Talking about you being different - doesn't that mean he wasn't talking about it in reference to you personally? Unless I'm misunderstanding this....
...how it's normal to be done after 5-7 sessions, and how he wonders if he's helping after 7 sessions,...
But then when he talks about he wonders if he's helping after the 7th session...I just feel like...really??
I think most of us here are reading that as him thinking counselling needs more than seven sessions to be effective, but I'm wondering now if you're interpreting it as him saying he doesn't see the point in more than seven sessions??:confused:

Sorry for the confusion, but what you posted sounds like he was pondering the effectiveness of short term, time limited counselling...are you able to explain a bit more about what he actually said and which way you took it?
 
The way I took it where he said he wonders if he's helping after the 7th session is that he doesn't think it's effective after 7 sessions and that therapy should stop due to the constraints of a college counseling center.
 
Ah okay. Well, I know none of us were there and its hard for us to tell from only a small amount of the conversation, but as most people who have responded seem to have taken it a different way, maybe worth asking him to clarify what he meant by it next time you see him?
 
@Noah Obviously you need to contact him and clarify this as soon as possible.

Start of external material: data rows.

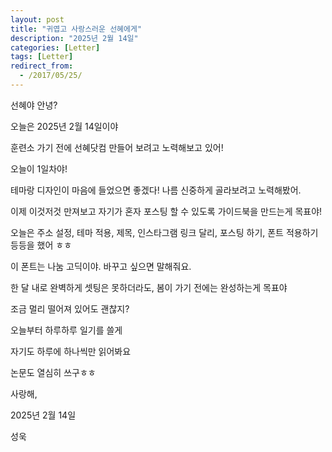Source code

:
 ```yaml
---
layout: post
title: "귀엽고 사랑스러운 선혜에게"
description: "2025년 2월 14일"
categories: [Letter]
tags: [Letter]
redirect_from:
  - /2017/05/25/
---
```

선혜야 안녕?

오늘은 2025년 2월 14일이야

훈련소 가기 전에 선혜닷컴 만들어 보려고 노력해보고 있어!

오늘이 1일차야!

테마랑 디자인이 마음에 들었으면 좋겠다! 나름 신중하게 골라보려고 노력해봤어.

이제 이것저것 만져보고 자기가 혼자 포스팅 할 수 있도록 가이드북을 만드는게 목표야!

오늘은 주소 설정, 테마 적용, 제목, 인스타그램 링크 달리, 포스팅 하기, 폰트 적용하기 등등을 했어 ㅎㅎ

이 폰트는 나눔 고딕이야. 바꾸고 싶으면 말해줘요.

한 달 내로 완벽하게 셋팅은 못하더라도, 봄이 가기 전에는 완성하는게 목표야

조금 멀리 떨어져 있어도 괜찮지?

오늘부터 하루하루 일기를 쓸게

자기도 하루에 하나씩만 읽어봐요

논문도 열심히 쓰구ㅎㅎ

사랑해,

2025년 2월 14일

성욱
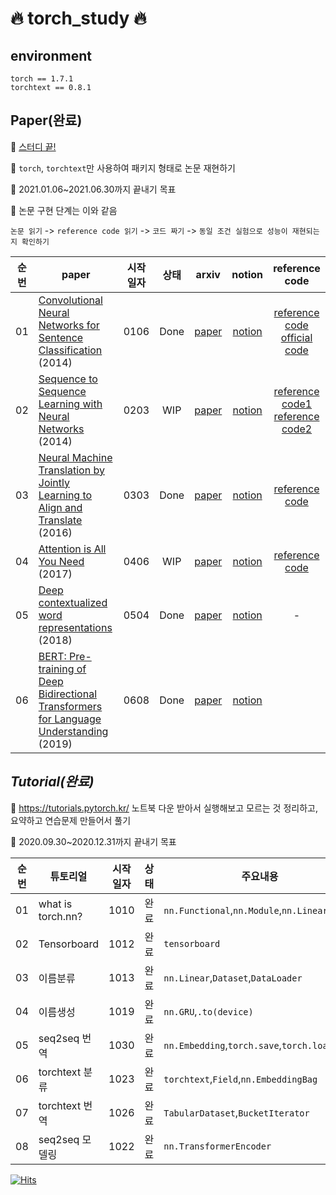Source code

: # 🔥 torch_study 🔥

## environment
```
torch == 1.7.1
torchtext == 0.8.1
```

## **Paper(완료)**
🍟 [스터디 끝!](https://www.notion.so/kickoff-6634847c450741a68c1be736f102ecdd) 

🍕 `torch`, `torchtext`만 사용하여 패키지 형태로 논문 재현하기  

🍔 2021.01.06~2021.06.30까지 끝내기 목표

🌮 논문 구현 단계는 이와 같음

`논문 읽기` -> `reference code 읽기` -> `코드 짜기` -> `동일 조건 실험으로 성능이 재현되는지 확인하기`

|순번|paper|시작일자|상태|arxiv|notion|reference code|
|:--:|----|:-----:|:----:|:----:|:----:|:----:|
|01|[Convolutional Neural Networks for Sentence Classification](https://github.com/long8v/torch_study/tree/master/paper/01_CNN) (2014)|0106|Done|[paper](https://arxiv.org/abs/1408.5882)|[notion](https://www.notion.so/long8v/1-CNN-8982f7be7db94ae88e340cc23900693c)|[reference code](https://github.com/bentrevett/pytorch-sentiment-analysis/blob/master/4%20-%20Convolutional%20Sentiment%20Analysis.ipynb)<br>[official code](https://github.com/yoonkim/CNN_sentence)|
|02|[Sequence to Sequence Learning with Neural Networks](https://github.com/long8v/torch_study/tree/master/paper/02_seq2seq) (2014)|0203|WIP|[paper](https://arxiv.org/abs/1409.3215)|[notion](https://www.notion.so/long8v/2-seq2seq-68f1ccd8f7c9451191334eae6f83486c)|[reference code1](https://github.com/bentrevett/pytorch-seq2seq/blob/master/1%20-%20Sequence%20to%20Sequence%20Learning%20with%20Neural%20Networks.ipynb)<br>[reference code2](https://github.com/bentrevett/pytorch-seq2seq/blob/master/4%20-%20Packed%20Padded%20Sequences%2C%20Masking%2C%20Inference%20and%20BLEU.ipynb)|
|03|[Neural Machine Translation by Jointly Learning to Align and Translate](https://github.com/long8v/torch_study/tree/master/paper/03_attention) (2016)|0303|Done|[paper](https://arxiv.org/pdf/1409.0473.pdf)|[notion](https://www.notion.so/long8v/3-attention-22ac89a1000f49cba65aaa4a0a2ce9fa)|[reference code](https://github.com/bentrevett/pytorch-seq2seq/blob/master/3%20-%20Neural%20Machine%20Translation%20by%20Jointly%20Learning%20to%20Align%20and%20Translate.ipynb)|
|04|[Attention is All You Need](https://github.com/long8v/torch_study/tree/master/paper/04_transformer) (2017)|0406|WIP|[paper](https://arxiv.org/abs/1706.03762)|[notion](https://www.notion.so/long8v/4-Transformer-2a7651c264ba496b9441adda71e72ac2)|[reference code](https://github.com/bentrevett/pytorch-seq2seq/blob/master/6%20-%20Attention%20is%20All%20You%20Need.ipynb)||
|05|[Deep contextualized word representations](https://github.com/long8v/torch_study/tree/master/paper/05_ELMo) (2018)|0504|Done|[paper](https://arxiv.org/abs/1802.05365?)|[notion](https://www.notion.so/long8v/5-ELMo-a7de21b9988d4b0aa9d7e094de772075)|-|
|06|[BERT: Pre-training of Deep Bidirectional Transformers for Language Understanding](https://github.com/long8v/torch_study/tree/master/paper/06_BERT/) (2019)|0608|Done|[paper](https://arxiv.org/abs/1810.04805)|[notion](https://long8v.notion.site/6-BERT-e88de5eacd124dfcbc529b2f7d18d4fd)||


## *Tutorial(완료)* 
🍕 https://tutorials.pytorch.kr/ 노트북 다운 받아서 실행해보고 모르는 것 정리하고, 요약하고 연습문제 만들어서 풀기 

🍔 2020.09.30~2020.12.31까지 끝내기 목표 

|순번|튜토리얼|시작일자|상태|주요내용|링크|
|:--:|----|:---:|:----:|----|----|
|01|what is torch.nn?|1010|완료|`nn.Functional`,`nn.Module`,`nn.Linear`,`optim`|[tutorial](https://tutorials.pytorch.kr/beginner/nn_tutorial.html)|
|02|Tensorboard|1012|완료|`tensorboard`|[tutorial](https://tutorials.pytorch.kr/intermediate/tensorboard_tutorial.html)|
|03|이름분류|1013|완료|`nn.Linear`,`Dataset`,`DataLoader`|[tutorial](https://tutorials.pytorch.kr/intermediate/char_rnn_classification_tutorial.html)|
|04|이름생성|1019|완료|`nn.GRU`,`.to(device)`|[tutorial](https://tutorials.pytorch.kr/intermediate/char_rnn_generation_tutorial.html)|
|05|seq2seq 번역|1030|완료|`nn.Embedding`,`torch.save`,`torch.load`|[tutorial](https://tutorials.pytorch.kr/intermediate/seq2seq_translation_tutorial.html)|
|06|torchtext 분류|1023|완료|`torchtext`,`Field`,`nn.EmbeddingBag`|[tutorial](https://tutorials.pytorch.kr/beginner/text_sentiment_ngrams_tutorial.html)|
|07|torchtext 번역|1026|완료|`TabularDataset`,`BucketIterator`|[tutorial](https://tutorials.pytorch.kr/beginner/torchtext_translation_tutorial.html)|
|08|seq2seq 모델링|1022|완료|`nn.TransformerEncoder`|[tutorial](https://tutorials.pytorch.kr/beginner/transformer_tutorial.html)|


[![Hits](https://hits.seeyoufarm.com/api/count/incr/badge.svg?url=https%3A%2F%2Fgithub.com%2Flong8v%2F&count_bg=%2379C83D&title_bg=%23555555&icon=&icon_color=%23E7E7E7&title=hits&edge_flat=false)](https://hits.seeyoufarm.com)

If it is as you interpreted then I see that as a caring thing not a rejection thing. If it is as you feel it was meant, to me he is saying he has concerns as to the effectiveness of the system he is working in. And to be honest, I would agree with him - 7 sessions would be great for a lot of students who have issues bothering them - relationship break ups, exam stress, parents divorcing, failing grades.

But PTSD??? NO FREAKING WAY. PTSD isn't a minor thing easily treated - 7 sessions or not. I also think it would be incredibly difficult to make consistent gains in moving forward if you have to keep having large breaks of several weeks in between sessions. PTSD is a major mental illness - it's not a part time illness needing part time treatment.

Either way, you need to TALK to your T to clarify what he meant. I do 'get' what you probably heard from what he said was 'I don't think it's worth seeing you anymore' and I imagine you took what he said as rejection and him 'not wanting to work with you anymore' BUT if he felt that way; if he really did not see the point in working with someone for more than 7 sessions, it's highly unlikely he would have continued to see you for the last 3 years!